Je partis dans un nouveau fou-rire, cette fois-ci bien à cause de lui. C'était assez agréable d'avoir un ami qui partais pour un rien dans des délires nourris par des espoirs cachés. Peut-être n'étions-nous pas si différent au final? Si ça se trouve il lui manquait un grain à lui aussi ? Youhou, dans mes bras Easter !

- Oh, j'aurais a-do-ré me joindre à vous, mais malheureusement y a Doherty qui m'a invité pour un pique-nique romantique ce soir... répliquais-je, en soupirant théâtralement. BIM ! Cette fois-ci, c'est moi qui reçus un coussin en pleine face, ce qui me fit encore plus mourir de rire.

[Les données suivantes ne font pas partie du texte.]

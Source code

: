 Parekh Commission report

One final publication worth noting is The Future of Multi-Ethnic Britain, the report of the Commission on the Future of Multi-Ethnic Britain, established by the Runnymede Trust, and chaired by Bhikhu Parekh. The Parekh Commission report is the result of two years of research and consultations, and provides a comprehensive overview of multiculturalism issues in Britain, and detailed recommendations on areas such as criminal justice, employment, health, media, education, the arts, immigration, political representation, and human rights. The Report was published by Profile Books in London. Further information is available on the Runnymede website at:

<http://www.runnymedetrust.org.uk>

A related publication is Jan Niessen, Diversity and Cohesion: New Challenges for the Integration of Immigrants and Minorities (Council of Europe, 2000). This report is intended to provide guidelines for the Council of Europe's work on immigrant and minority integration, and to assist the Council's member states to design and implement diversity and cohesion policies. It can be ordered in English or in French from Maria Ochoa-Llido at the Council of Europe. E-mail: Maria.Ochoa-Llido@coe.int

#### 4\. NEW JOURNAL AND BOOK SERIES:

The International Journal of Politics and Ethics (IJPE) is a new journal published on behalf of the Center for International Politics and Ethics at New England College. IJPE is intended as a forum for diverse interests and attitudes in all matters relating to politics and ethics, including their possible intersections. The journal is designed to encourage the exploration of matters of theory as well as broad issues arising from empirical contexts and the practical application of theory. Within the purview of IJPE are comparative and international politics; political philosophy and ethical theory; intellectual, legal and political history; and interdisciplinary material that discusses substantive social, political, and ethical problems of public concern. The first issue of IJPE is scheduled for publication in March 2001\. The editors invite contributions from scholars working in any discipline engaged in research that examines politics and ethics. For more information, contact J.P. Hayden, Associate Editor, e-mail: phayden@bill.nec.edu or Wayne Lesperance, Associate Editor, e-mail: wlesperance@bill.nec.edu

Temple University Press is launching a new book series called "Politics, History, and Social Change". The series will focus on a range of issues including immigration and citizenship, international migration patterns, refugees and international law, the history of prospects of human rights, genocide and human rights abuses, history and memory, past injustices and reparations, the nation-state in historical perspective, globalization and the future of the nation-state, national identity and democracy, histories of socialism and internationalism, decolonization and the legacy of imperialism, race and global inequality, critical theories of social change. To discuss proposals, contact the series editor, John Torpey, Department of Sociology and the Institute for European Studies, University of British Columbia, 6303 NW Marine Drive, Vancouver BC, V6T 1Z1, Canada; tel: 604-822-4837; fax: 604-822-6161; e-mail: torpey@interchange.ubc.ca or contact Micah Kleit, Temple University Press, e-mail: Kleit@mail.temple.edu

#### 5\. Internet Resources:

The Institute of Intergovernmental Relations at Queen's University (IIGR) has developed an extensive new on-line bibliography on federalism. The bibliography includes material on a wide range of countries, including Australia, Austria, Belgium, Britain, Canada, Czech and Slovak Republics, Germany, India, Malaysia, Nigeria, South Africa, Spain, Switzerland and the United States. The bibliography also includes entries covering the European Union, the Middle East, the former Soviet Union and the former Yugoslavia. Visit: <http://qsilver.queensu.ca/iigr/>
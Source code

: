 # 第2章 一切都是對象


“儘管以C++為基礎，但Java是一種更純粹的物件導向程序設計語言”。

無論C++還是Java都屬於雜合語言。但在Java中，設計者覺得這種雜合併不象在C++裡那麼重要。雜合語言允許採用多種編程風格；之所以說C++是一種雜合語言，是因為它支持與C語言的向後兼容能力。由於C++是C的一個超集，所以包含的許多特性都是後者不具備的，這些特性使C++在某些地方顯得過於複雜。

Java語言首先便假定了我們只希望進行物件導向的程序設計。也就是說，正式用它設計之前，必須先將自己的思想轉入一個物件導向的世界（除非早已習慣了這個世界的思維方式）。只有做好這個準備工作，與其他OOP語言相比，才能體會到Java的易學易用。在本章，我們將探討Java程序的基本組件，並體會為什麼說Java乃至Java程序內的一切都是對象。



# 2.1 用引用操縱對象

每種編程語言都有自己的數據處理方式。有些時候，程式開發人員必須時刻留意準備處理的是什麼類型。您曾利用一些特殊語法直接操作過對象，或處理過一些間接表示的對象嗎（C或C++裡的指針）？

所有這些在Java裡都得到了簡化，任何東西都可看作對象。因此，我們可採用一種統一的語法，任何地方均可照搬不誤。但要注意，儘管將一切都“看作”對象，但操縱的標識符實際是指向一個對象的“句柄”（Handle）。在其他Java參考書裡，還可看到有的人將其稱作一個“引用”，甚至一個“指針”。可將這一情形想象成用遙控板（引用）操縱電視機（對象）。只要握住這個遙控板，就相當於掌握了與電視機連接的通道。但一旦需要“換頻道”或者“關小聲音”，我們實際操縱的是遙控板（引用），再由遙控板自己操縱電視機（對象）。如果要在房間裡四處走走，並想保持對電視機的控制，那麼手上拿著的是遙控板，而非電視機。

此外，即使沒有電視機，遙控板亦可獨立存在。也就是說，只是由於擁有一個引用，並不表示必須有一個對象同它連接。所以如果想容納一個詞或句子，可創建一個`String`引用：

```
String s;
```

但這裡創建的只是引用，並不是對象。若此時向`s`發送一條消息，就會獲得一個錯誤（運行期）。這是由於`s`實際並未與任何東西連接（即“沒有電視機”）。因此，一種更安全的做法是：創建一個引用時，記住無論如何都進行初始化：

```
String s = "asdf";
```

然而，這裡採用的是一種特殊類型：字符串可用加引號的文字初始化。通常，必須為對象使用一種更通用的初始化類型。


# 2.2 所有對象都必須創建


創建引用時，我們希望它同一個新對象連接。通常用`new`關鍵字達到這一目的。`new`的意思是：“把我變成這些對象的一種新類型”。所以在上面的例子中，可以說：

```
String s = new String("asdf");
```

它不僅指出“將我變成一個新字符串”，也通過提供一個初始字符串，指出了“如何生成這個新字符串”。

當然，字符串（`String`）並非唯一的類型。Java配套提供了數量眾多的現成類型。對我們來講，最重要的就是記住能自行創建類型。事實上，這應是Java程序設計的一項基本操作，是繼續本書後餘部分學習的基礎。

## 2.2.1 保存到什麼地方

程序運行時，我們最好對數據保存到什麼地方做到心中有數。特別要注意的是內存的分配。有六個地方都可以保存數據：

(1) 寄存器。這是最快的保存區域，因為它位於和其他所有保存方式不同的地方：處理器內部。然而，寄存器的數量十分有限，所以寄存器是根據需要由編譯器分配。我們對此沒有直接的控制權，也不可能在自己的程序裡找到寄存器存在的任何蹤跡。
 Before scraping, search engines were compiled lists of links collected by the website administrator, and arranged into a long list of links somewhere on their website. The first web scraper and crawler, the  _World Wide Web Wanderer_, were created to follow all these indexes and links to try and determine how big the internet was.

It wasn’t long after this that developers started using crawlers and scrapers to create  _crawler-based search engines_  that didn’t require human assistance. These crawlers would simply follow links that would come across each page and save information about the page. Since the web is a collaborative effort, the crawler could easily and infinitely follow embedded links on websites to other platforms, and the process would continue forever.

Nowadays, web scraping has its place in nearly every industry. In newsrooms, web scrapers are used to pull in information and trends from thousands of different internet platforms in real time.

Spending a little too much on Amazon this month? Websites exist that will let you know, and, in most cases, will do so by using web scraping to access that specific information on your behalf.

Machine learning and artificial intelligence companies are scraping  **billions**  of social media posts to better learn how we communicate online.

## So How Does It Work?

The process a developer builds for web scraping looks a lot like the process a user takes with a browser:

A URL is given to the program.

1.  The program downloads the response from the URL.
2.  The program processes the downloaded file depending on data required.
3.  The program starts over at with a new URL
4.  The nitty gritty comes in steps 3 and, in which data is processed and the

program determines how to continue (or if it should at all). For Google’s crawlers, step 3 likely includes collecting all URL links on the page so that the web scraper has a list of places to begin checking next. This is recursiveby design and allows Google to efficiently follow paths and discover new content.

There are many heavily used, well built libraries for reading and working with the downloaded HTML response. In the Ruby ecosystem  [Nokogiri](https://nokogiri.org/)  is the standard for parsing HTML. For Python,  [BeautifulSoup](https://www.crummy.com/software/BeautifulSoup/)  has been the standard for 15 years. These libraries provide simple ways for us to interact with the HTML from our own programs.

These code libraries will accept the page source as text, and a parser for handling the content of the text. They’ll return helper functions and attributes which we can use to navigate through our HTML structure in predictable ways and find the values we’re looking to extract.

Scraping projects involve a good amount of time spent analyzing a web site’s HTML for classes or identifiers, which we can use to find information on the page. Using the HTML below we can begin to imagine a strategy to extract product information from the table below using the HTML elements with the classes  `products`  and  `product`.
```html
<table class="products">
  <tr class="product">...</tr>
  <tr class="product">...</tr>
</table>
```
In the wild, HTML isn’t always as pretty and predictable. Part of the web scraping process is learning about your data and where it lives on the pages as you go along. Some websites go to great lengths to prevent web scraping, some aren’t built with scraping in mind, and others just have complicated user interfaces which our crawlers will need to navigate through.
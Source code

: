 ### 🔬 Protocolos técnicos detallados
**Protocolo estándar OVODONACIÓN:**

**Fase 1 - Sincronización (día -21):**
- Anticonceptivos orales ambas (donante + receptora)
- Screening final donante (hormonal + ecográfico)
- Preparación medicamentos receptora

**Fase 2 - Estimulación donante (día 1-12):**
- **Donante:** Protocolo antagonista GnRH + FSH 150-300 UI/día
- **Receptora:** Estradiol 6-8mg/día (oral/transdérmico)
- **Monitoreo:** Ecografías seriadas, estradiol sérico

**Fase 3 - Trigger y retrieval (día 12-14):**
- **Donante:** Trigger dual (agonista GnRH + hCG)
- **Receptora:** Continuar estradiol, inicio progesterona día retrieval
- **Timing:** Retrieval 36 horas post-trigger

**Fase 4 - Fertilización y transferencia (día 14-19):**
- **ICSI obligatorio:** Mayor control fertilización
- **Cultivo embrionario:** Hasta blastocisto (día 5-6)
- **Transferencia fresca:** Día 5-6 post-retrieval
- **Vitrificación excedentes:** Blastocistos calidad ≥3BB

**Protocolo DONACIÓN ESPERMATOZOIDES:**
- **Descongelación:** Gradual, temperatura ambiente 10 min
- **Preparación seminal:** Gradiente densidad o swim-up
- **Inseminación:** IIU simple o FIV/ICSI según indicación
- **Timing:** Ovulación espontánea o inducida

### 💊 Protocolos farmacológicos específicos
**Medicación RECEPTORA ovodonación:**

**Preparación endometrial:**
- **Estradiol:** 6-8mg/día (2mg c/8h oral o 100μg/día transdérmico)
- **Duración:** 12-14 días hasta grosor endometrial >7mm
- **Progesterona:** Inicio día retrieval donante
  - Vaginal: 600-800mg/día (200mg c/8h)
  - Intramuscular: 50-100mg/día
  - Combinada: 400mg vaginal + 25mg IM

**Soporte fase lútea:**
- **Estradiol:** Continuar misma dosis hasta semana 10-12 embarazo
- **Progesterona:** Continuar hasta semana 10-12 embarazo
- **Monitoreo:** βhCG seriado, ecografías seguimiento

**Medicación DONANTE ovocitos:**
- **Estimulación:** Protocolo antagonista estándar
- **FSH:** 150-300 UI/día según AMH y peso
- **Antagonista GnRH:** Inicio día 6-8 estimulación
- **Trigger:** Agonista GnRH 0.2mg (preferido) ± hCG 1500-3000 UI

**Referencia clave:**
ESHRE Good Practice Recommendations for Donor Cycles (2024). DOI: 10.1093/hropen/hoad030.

On continua à discuter pendant encore une bonne heure de nos futures vacances, de l'été qui pointait le bout de son nez, ainsi que de l'angoisse de la rentrée. Il me parla du mois qu'il allait passer aux Etat-Unis avec sa famille et surtout sa petite-amie Ruby, préfète de Serdaigle, et je tentais d'embellir mon retour en Egypte pour m'occuper de mon père. Puis, un de ses potes débarqua dans la salle commune et l'attrapa pour l'emmener faire les quatre-cent coups je ne sais trop où dans Poudlard. Après l'avoir salué, et constatant que la salle commune était bizarrement vide, je rejoignis mon dortoir, avec une constatation agréable. Hadrian avait beau se moquer gentiment de notre rencontre à Pré-Au-Lard ainsi que de l'état dans lequel je m'étais trouvé, il n'allait pas le crier sur tous les toits. Et il ne le ferait pas parce qu'à présent, on était amis.